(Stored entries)

BEGIN

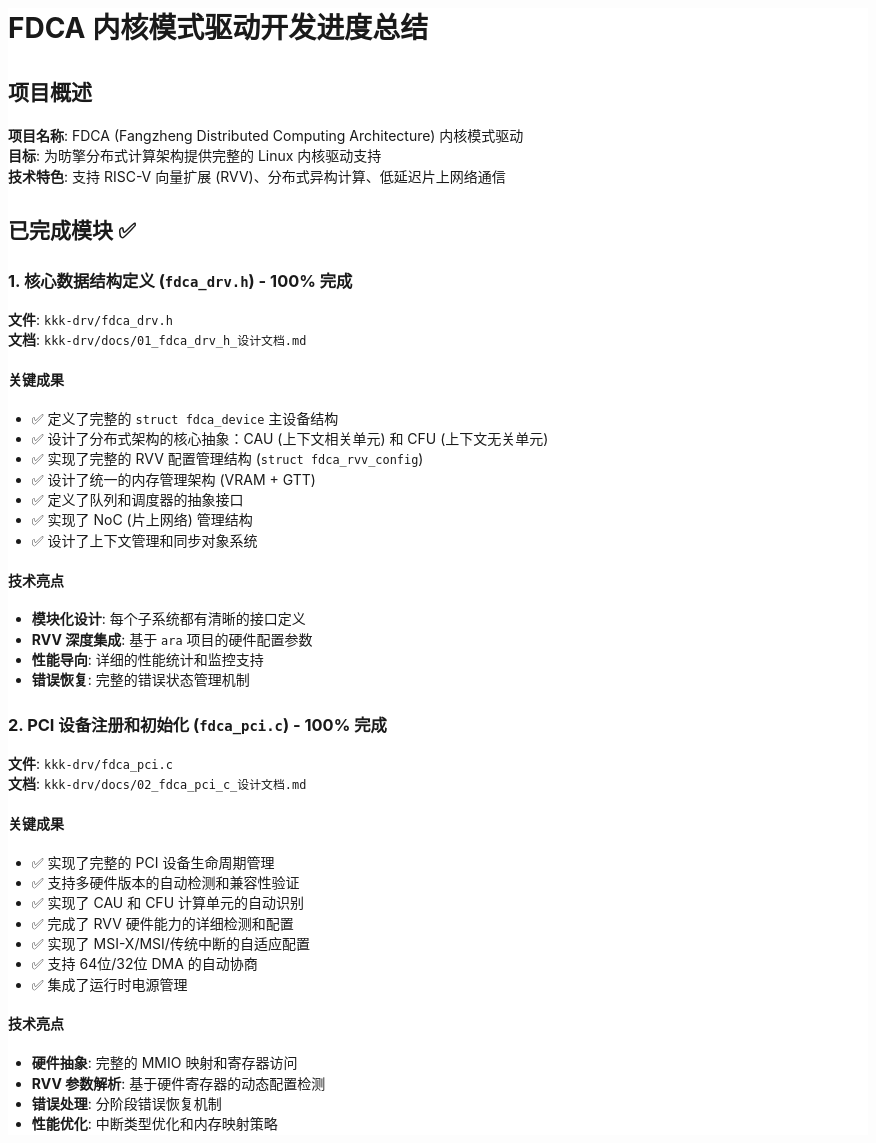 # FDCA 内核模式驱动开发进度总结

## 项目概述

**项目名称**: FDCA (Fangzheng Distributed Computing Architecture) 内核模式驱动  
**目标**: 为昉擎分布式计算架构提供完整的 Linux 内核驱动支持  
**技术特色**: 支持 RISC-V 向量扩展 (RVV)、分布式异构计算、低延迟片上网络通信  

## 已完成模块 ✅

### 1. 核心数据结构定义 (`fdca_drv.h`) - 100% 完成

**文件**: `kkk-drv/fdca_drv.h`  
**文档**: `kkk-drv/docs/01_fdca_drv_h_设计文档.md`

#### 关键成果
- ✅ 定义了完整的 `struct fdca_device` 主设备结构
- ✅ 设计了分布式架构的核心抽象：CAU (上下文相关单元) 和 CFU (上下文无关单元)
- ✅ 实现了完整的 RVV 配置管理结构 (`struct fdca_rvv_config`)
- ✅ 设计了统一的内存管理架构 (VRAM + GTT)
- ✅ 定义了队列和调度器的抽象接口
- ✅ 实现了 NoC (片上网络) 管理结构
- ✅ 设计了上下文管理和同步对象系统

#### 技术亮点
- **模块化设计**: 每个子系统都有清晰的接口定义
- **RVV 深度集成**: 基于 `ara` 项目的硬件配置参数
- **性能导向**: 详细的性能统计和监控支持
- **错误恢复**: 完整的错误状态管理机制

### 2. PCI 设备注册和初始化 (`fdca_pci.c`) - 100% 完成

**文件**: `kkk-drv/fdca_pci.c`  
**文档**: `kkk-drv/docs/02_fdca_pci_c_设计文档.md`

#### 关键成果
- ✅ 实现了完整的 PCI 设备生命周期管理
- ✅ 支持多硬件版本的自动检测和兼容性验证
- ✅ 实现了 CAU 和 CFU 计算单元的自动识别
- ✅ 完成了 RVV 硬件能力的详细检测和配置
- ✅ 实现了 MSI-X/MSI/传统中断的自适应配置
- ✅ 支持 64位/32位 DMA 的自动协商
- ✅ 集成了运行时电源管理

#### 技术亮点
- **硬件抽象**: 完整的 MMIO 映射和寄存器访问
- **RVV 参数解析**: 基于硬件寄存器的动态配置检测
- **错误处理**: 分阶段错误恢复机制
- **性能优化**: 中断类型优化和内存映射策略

END

# ABOUT THIS EXERCISE
Pictures excluded, quote all the data above exactly.

# EXPECTED ANSWER
 # FDCA 内核模式驱动开发进度总结

## 项目概述

**项目名称**: FDCA (Fangzheng Distributed Computing Architecture) 内核模式驱动  
**目标**: 为昉擎分布式计算架构提供完整的 Linux 内核驱动支持  
**技术特色**: 支持 RISC-V 向量扩展 (RVV)、分布式异构计算、低延迟片上网络通信  

## 已完成模块 ✅

### 1. 核心数据结构定义 (`fdca_drv.h`) - 100% 完成

**文件**: `kkk-drv/fdca_drv.h`  
**文档**: `kkk-drv/docs/01_fdca_drv_h_设计文档.md`

#### 关键成果
- ✅ 定义了完整的 `struct fdca_device` 主设备结构
- ✅ 设计了分布式架构的核心抽象：CAU (上下文相关单元) 和 CFU (上下文无关单元)
- ✅ 实现了完整的 RVV 配置管理结构 (`struct fdca_rvv_config`)
- ✅ 设计了统一的内存管理架构 (VRAM + GTT)
- ✅ 定义了队列和调度器的抽象接口
- ✅ 实现了 NoC (片上网络) 管理结构
- ✅ 设计了上下文管理和同步对象系统

#### 技术亮点
- **模块化设计**: 每个子系统都有清晰的接口定义
- **RVV 深度集成**: 基于 `ara` 项目的硬件配置参数
- **性能导向**: 详细的性能统计和监控支持
- **错误恢复**: 完整的错误状态管理机制

### 2. PCI 设备注册和初始化 (`fdca_pci.c`) - 100% 完成

**文件**: `kkk-drv/fdca_pci.c`  
**文档**: `kkk-drv/docs/02_fdca_pci_c_设计文档.md`

#### 关键成果
- ✅ 实现了完整的 PCI 设备生命周期管理
- ✅ 支持多硬件版本的自动检测和兼容性验证
- ✅ 实现了 CAU 和 CFU 计算单元的自动识别
- ✅ 完成了 RVV 硬件能力的详细检测和配置
- ✅ 实现了 MSI-X/MSI/传统中断的自适应配置
- ✅ 支持 64位/32位 DMA 的自动协商
- ✅ 集成了运行时电源管理

#### 技术亮点
- **硬件抽象**: 完整的 MMIO 映射和寄存器访问
- **RVV 参数解析**: 基于硬件寄存器的动态配置检测
- **错误处理**: 分阶段错误恢复机制
- **性能优化**: 中断类型优化和内存映射策略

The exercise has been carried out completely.